PROBLEM TO SOLVE: Pictures stay out of the copy. Everything else in the records must be repeated exactly.

THE DATA:
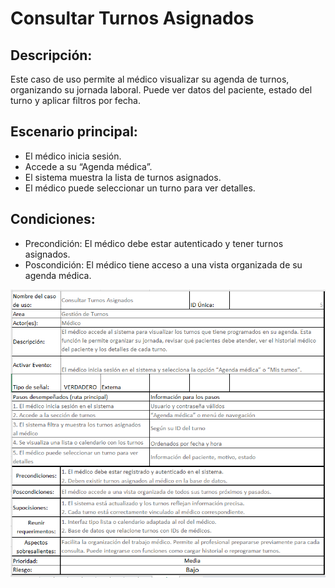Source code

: # Consultar Turnos Asignados
## Descripción:
Este caso de uso permite al médico visualizar su agenda de turnos, organizando su jornada laboral. Puede ver datos del paciente, estado del turno y aplicar filtros por fecha.
## Escenario principal:
 - El médico inicia sesión.
 - Accede a su “Agenda médica”.
 - El sistema muestra la lista de turnos asignados.
 - El médico puede seleccionar un turno para ver detalles.
## Condiciones:
 - Precondición: El médico debe estar autenticado y tener turnos asignados.
 - Poscondición: El médico tiene acceso a una vista organizada de su agenda médica.

![](Escenario_5.png)
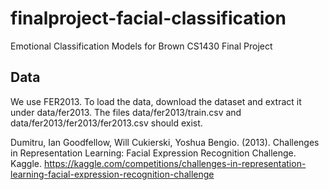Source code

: # finalproject-facial-classification
Emotional Classification Models for Brown CS1430 Final Project


## Data

We use FER2013. To load the data, download the dataset and extract it under data/fer2013. The files data/fer2013/train.csv and data/fer2013/fer2013/fer2013.csv should exist.

Dumitru, Ian Goodfellow, Will Cukierski, Yoshua Bengio. (2013). Challenges in Representation Learning: Facial Expression Recognition Challenge. Kaggle. https://kaggle.com/competitions/challenges-in-representation-learning-facial-expression-recognition-challenge

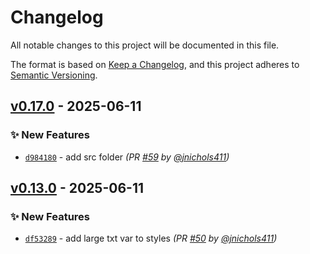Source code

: # Changelog
All notable changes to this project will be documented in this file.

The format is based on [Keep a Changelog](https://keepachangelog.com/en/1.0.0/),
and this project adheres to [Semantic Versioning](https://semver.org/spec/v2.0.0.html).

## [v0.17.0] - 2025-06-11
### :sparkles: New Features
- [`d984180`](https://github.com/jnichols411/devops-mock/commit/d9841803f882b3172002d664a084a81753bb24d9) - add src folder *(PR [#59](https://github.com/jnichols411/devops-mock/pull/59) by [@jnichols411](https://github.com/jnichols411))*


## [v0.13.0] - 2025-06-11
### :sparkles: New Features
- [`df53289`](https://github.com/jnichols411/devops-mock/commit/df532890bfd81a0866e5b4c3591bca5316541507) - add large txt var to styles *(PR [#50](https://github.com/jnichols411/devops-mock/pull/50) by [@jnichols411](https://github.com/jnichols411))*

[v0.13.0]: https://github.com/jnichols411/devops-mock/compare/v0.12.0...v0.13.0
[v0.17.0]: https://github.com/jnichols411/devops-mock/compare/v0.16.0...v0.17.0
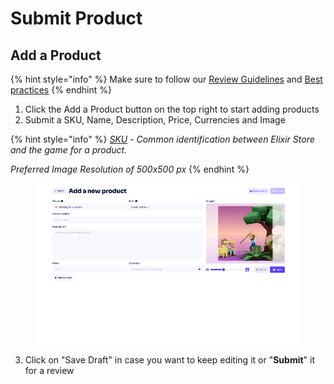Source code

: # Submit Product

## Add a Product

{% hint style="info" %}
Make sure to follow our [Review Guidelines](../review-guidelines.md) and [Best practices](../)
{% endhint %}

1. Click the Add a Product button on the top right to start adding products
2. Submit a SKU, Name, Description, Price, Currencies and Image

{% hint style="info" %}
[_SKU_](https://en.wikipedia.org/wiki/Stock\_keeping\_unit) _- Common identification between Elixir Store and the game for a product._&#x20;

_Preferred Image Resolution of 500x500 px_
{% endhint %}

<figure><img src="../../../.gitbook/assets/Screenshot 2023-12-01 at 01.05.00.png" alt=""><figcaption></figcaption></figure>

3. Click on "Save Draft" in case you want to keep editing it or "**Submit**" it for a review

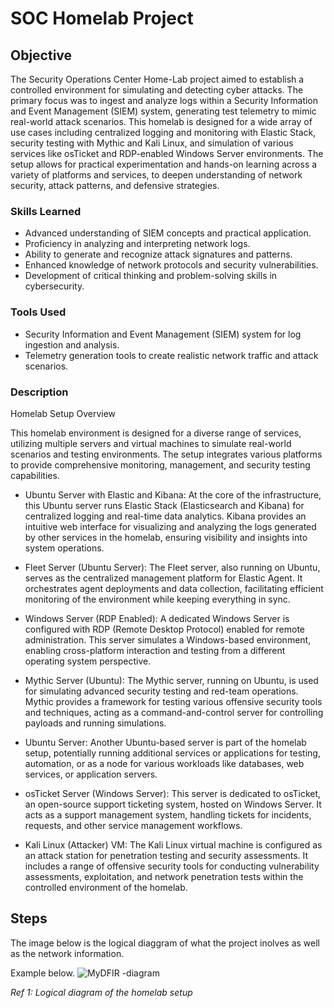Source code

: # SOC Homelab Project

## Objective

The Security Operations Center Home-Lab project aimed to establish a controlled environment for simulating and detecting cyber attacks. The primary focus was to ingest and analyze logs within a Security Information and Event Management (SIEM) system, generating test telemetry to mimic real-world attack scenarios. This homelab is designed for a wide array of use cases including centralized logging and monitoring with Elastic Stack, security testing with Mythic and Kali Linux, and simulation of various services like osTicket and RDP-enabled Windows Server environments. The setup allows for practical experimentation and hands-on learning across a variety of platforms and services, to deepen understanding of network security, attack patterns, and defensive strategies.

### Skills Learned

- Advanced understanding of SIEM concepts and practical application.
- Proficiency in analyzing and interpreting network logs.
- Ability to generate and recognize attack signatures and patterns.
- Enhanced knowledge of network protocols and security vulnerabilities.
- Development of critical thinking and problem-solving skills in cybersecurity.

### Tools Used

- Security Information and Event Management (SIEM) system for log ingestion and analysis.
- Telemetry generation tools to create realistic network traffic and attack scenarios.

### Description

Homelab Setup Overview

This homelab environment is designed for a diverse range of services, utilizing multiple servers and virtual machines to simulate real-world scenarios and testing environments. The setup integrates various platforms to provide comprehensive monitoring, management, and security testing capabilities.

- Ubuntu Server with Elastic and Kibana:
At the core of the infrastructure, this Ubuntu server runs Elastic Stack (Elasticsearch and Kibana) for centralized logging and real-time data analytics. Kibana provides an intuitive web interface for visualizing and analyzing the logs generated by other services in the homelab, ensuring visibility and insights into system operations.

- Fleet Server (Ubuntu Server):
The Fleet server, also running on Ubuntu, serves as the centralized management platform for Elastic Agent. It orchestrates agent deployments and data collection, facilitating efficient monitoring of the environment while keeping everything in sync.

- Windows Server (RDP Enabled):
A dedicated Windows Server is configured with RDP (Remote Desktop Protocol) enabled for remote administration. This server simulates a Windows-based environment, enabling cross-platform interaction and testing from a different operating system perspective.

- Mythic Server (Ubuntu):
The Mythic server, running on Ubuntu, is used for simulating advanced security testing and red-team operations. Mythic provides a framework for testing various offensive security tools and techniques, acting as a command-and-control server for controlling payloads and running simulations.

- Ubuntu Server:
Another Ubuntu-based server is part of the homelab setup, potentially running additional services or applications for testing, automation, or as a node for various workloads like databases, web services, or application servers.

- osTicket Server (Windows Server):
This server is dedicated to osTicket, an open-source support ticketing system, hosted on Windows Server. It acts as a support management system, handling tickets for incidents, requests, and other service management workflows.

- Kali Linux (Attacker) VM:
The Kali Linux virtual machine is configured as an attack station for penetration testing and security assessments. It includes a range of offensive security tools for conducting vulnerability assessments, exploitation, and network penetration tests within the controlled environment of the homelab.


## Steps

The image below is the logical diaggram of what the project inolves as well as the network information.

Example below.
![MyDFIR -diagram](https://github.com/user-attachments/assets/9431d5f8-b659-4dcd-8ef0-b8118455393d)

*Ref 1: Logical diagram of the homelab setup*

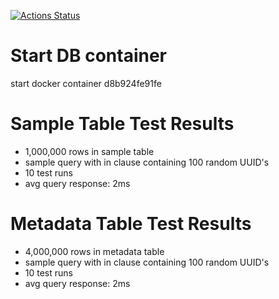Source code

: [![Actions Status](https://github.com/jfbramlett/go-template/workflows/Go/badge.svg)](https://github.com/jfbramlett/go-template/actions)

# Start DB container
start docker container d8b924fe91fe

# Sample Table Test Results
- 1,000,000 rows in sample table
- sample query with in clause containing 100 random UUID's
- 10 test runs
- avg query response: 2ms


# Metadata Table Test Results
- 4,000,000 rows in metadata table
- sample query with in clause containing 100 random UUID's
- 10 test runs
- avg query response: 2ms
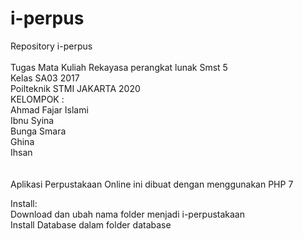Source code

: # i-perpus

Repository i-perpus<br>
<br>
Tugas Mata Kuliah Rekayasa perangkat lunak Smst 5<br>
Kelas SA03 2017<br>
Poilteknik STMI JAKARTA 2020<br>
KELOMPOK :<br>
Ahmad Fajar Islami<br>
Ibnu Syina<br>
Bunga Smara<br>
Ghina<br>
Ihsan<br>
<br>
<br>
Aplikasi Perpustakaan Online ini dibuat dengan menggunakan PHP 7<br>

Install:<br>
Download dan ubah nama folder menjadi i-perpustakaan<br>
Install Database dalam folder database<br>
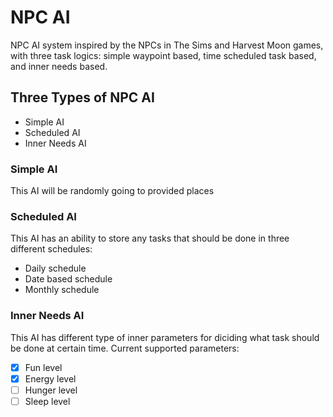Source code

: # NPC AI
NPC AI system inspired by the NPCs in The Sims and Harvest Moon games, with three task logics: simple waypoint based, time scheduled task based, and inner needs based.

## Three Types of NPC AI
- Simple AI
- Scheduled AI
- Inner Needs AI

### Simple AI
This AI will be randomly going to provided places

### Scheduled AI
This AI has an ability to store any tasks that should be done in three different schedules:
- Daily schedule
- Date based schedule
- Monthly schedule

### Inner Needs AI
This AI has different type of inner parameters for diciding what task should be done at certain time.
Current supported parameters:
- [x] Fun level
- [x] Energy level
- [ ] Hunger level
- [ ] Sleep level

EXPECTED ANSWER:
Source code

: # Consultar Turnos Asignados
## Descripción:
Este caso de uso permite al médico visualizar su agenda de turnos, organizando su jornada laboral. Puede ver datos del paciente, estado del turno y aplicar filtros por fecha.
## Escenario principal:
 - El médico inicia sesión.
 - Accede a su “Agenda médica”.
 - El sistema muestra la lista de turnos asignados.
 - El médico puede seleccionar un turno para ver detalles.
## Condiciones:
 - Precondición: El médico debe estar autenticado y tener turnos asignados.
 - Poscondición: El médico tiene acceso a una vista organizada de su agenda médica.

![](Escenario_5.png)
Source code

: # finalproject-facial-classification
Emotional Classification Models for Brown CS1430 Final Project


## Data

We use FER2013. To load the data, download the dataset and extract it under data/fer2013. The files data/fer2013/train.csv and data/fer2013/fer2013/fer2013.csv should exist.

Dumitru, Ian Goodfellow, Will Cukierski, Yoshua Bengio. (2013). Challenges in Representation Learning: Facial Expression Recognition Challenge. Kaggle. https://kaggle.com/competitions/challenges-in-representation-learning-facial-expression-recognition-challenge

Source code

: # Changelog
All notable changes to this project will be documented in this file.

The format is based on [Keep a Changelog](https://keepachangelog.com/en/1.0.0/),
and this project adheres to [Semantic Versioning](https://semver.org/spec/v2.0.0.html).

## [v0.17.0] - 2025-06-11
### :sparkles: New Features
- [`d984180`](https://github.com/jnichols411/devops-mock/commit/d9841803f882b3172002d664a084a81753bb24d9) - add src folder *(PR [#59](https://github.com/jnichols411/devops-mock/pull/59) by [@jnichols411](https://github.com/jnichols411))*


## [v0.13.0] - 2025-06-11
### :sparkles: New Features
- [`df53289`](https://github.com/jnichols411/devops-mock/commit/df532890bfd81a0866e5b4c3591bca5316541507) - add large txt var to styles *(PR [#50](https://github.com/jnichols411/devops-mock/pull/50) by [@jnichols411](https://github.com/jnichols411))*

[v0.13.0]: https://github.com/jnichols411/devops-mock/compare/v0.12.0...v0.13.0
[v0.17.0]: https://github.com/jnichols411/devops-mock/compare/v0.16.0...v0.17.0
Source code

: # Submit Product

## Add a Product

{% hint style="info" %}
Make sure to follow our [Review Guidelines](../review-guidelines.md) and [Best practices](../)
{% endhint %}

1. Click the Add a Product button on the top right to start adding products
2. Submit a SKU, Name, Description, Price, Currencies and Image

{% hint style="info" %}
[_SKU_](https://en.wikipedia.org/wiki/Stock\_keeping\_unit) _- Common identification between Elixir Store and the game for a product._&#x20;

_Preferred Image Resolution of 500x500 px_
{% endhint %}

<figure><img src="../../../.gitbook/assets/Screenshot 2023-12-01 at 01.05.00.png" alt=""><figcaption></figcaption></figure>

3. Click on "Save Draft" in case you want to keep editing it or "**Submit**" it for a review

Source code

: # SOC Homelab Project

## Objective

The Security Operations Center Home-Lab project aimed to establish a controlled environment for simulating and detecting cyber attacks. The primary focus was to ingest and analyze logs within a Security Information and Event Management (SIEM) system, generating test telemetry to mimic real-world attack scenarios. This homelab is designed for a wide array of use cases including centralized logging and monitoring with Elastic Stack, security testing with Mythic and Kali Linux, and simulation of various services like osTicket and RDP-enabled Windows Server environments. The setup allows for practical experimentation and hands-on learning across a variety of platforms and services, to deepen understanding of network security, attack patterns, and defensive strategies.

### Skills Learned

- Advanced understanding of SIEM concepts and practical application.
- Proficiency in analyzing and interpreting network logs.
- Ability to generate and recognize attack signatures and patterns.
- Enhanced knowledge of network protocols and security vulnerabilities.
- Development of critical thinking and problem-solving skills in cybersecurity.

### Tools Used

- Security Information and Event Management (SIEM) system for log ingestion and analysis.
- Telemetry generation tools to create realistic network traffic and attack scenarios.

### Description

Homelab Setup Overview

This homelab environment is designed for a diverse range of services, utilizing multiple servers and virtual machines to simulate real-world scenarios and testing environments. The setup integrates various platforms to provide comprehensive monitoring, management, and security testing capabilities.

- Ubuntu Server with Elastic and Kibana:
At the core of the infrastructure, this Ubuntu server runs Elastic Stack (Elasticsearch and Kibana) for centralized logging and real-time data analytics. Kibana provides an intuitive web interface for visualizing and analyzing the logs generated by other services in the homelab, ensuring visibility and insights into system operations.

- Fleet Server (Ubuntu Server):
The Fleet server, also running on Ubuntu, serves as the centralized management platform for Elastic Agent. It orchestrates agent deployments and data collection, facilitating efficient monitoring of the environment while keeping everything in sync.

- Windows Server (RDP Enabled):
A dedicated Windows Server is configured with RDP (Remote Desktop Protocol) enabled for remote administration. This server simulates a Windows-based environment, enabling cross-platform interaction and testing from a different operating system perspective.

- Mythic Server (Ubuntu):
The Mythic server, running on Ubuntu, is used for simulating advanced security testing and red-team operations. Mythic provides a framework for testing various offensive security tools and techniques, acting as a command-and-control server for controlling payloads and running simulations.

- Ubuntu Server:
Another Ubuntu-based server is part of the homelab setup, potentially running additional services or applications for testing, automation, or as a node for various workloads like databases, web services, or application servers.

- osTicket Server (Windows Server):
This server is dedicated to osTicket, an open-source support ticketing system, hosted on Windows Server. It acts as a support management system, handling tickets for incidents, requests, and other service management workflows.

- Kali Linux (Attacker) VM:
The Kali Linux virtual machine is configured as an attack station for penetration testing and security assessments. It includes a range of offensive security tools for conducting vulnerability assessments, exploitation, and network penetration tests within the controlled environment of the homelab.


## Steps

The image below is the logical diaggram of what the project inolves as well as the network information.

Example below.
![MyDFIR -diagram](https://github.com/user-attachments/assets/9431d5f8-b659-4dcd-8ef0-b8118455393d)

*Ref 1: Logical diagram of the homelab setup*

Source code

: [![Actions Status](https://github.com/jfbramlett/go-template/workflows/Go/badge.svg)](https://github.com/jfbramlett/go-template/actions)

# Start DB container
start docker container d8b924fe91fe

# Sample Table Test Results
- 1,000,000 rows in sample table
- sample query with in clause containing 100 random UUID's
- 10 test runs
- avg query response: 2ms


# Metadata Table Test Results
- 4,000,000 rows in metadata table
- sample query with in clause containing 100 random UUID's
- 10 test runs
- avg query response: 2ms
Source code

: # i-perpus

Repository i-perpus<br>
<br>
Tugas Mata Kuliah Rekayasa perangkat lunak Smst 5<br>
Kelas SA03 2017<br>
Poilteknik STMI JAKARTA 2020<br>
KELOMPOK :<br>
Ahmad Fajar Islami<br>
Ibnu Syina<br>
Bunga Smara<br>
Ghina<br>
Ihsan<br>
<br>
<br>
Aplikasi Perpustakaan Online ini dibuat dengan menggunakan PHP 7<br>

Install:<br>
Download dan ubah nama folder menjadi i-perpustakaan<br>
Install Database dalam folder database<br>
Source code

: # NPC AI
NPC AI system inspired by the NPCs in The Sims and Harvest Moon games, with three task logics: simple waypoint based, time scheduled task based, and inner needs based.

## Three Types of NPC AI
- Simple AI
- Scheduled AI
- Inner Needs AI

### Simple AI
This AI will be randomly going to provided places

### Scheduled AI
This AI has an ability to store any tasks that should be done in three different schedules:
- Daily schedule
- Date based schedule
- Monthly schedule

### Inner Needs AI
This AI has different type of inner parameters for diciding what task should be done at certain time.
Current supported parameters:
- [x] Fun level
- [x] Energy level
- [ ] Hunger level
- [ ] Sleep level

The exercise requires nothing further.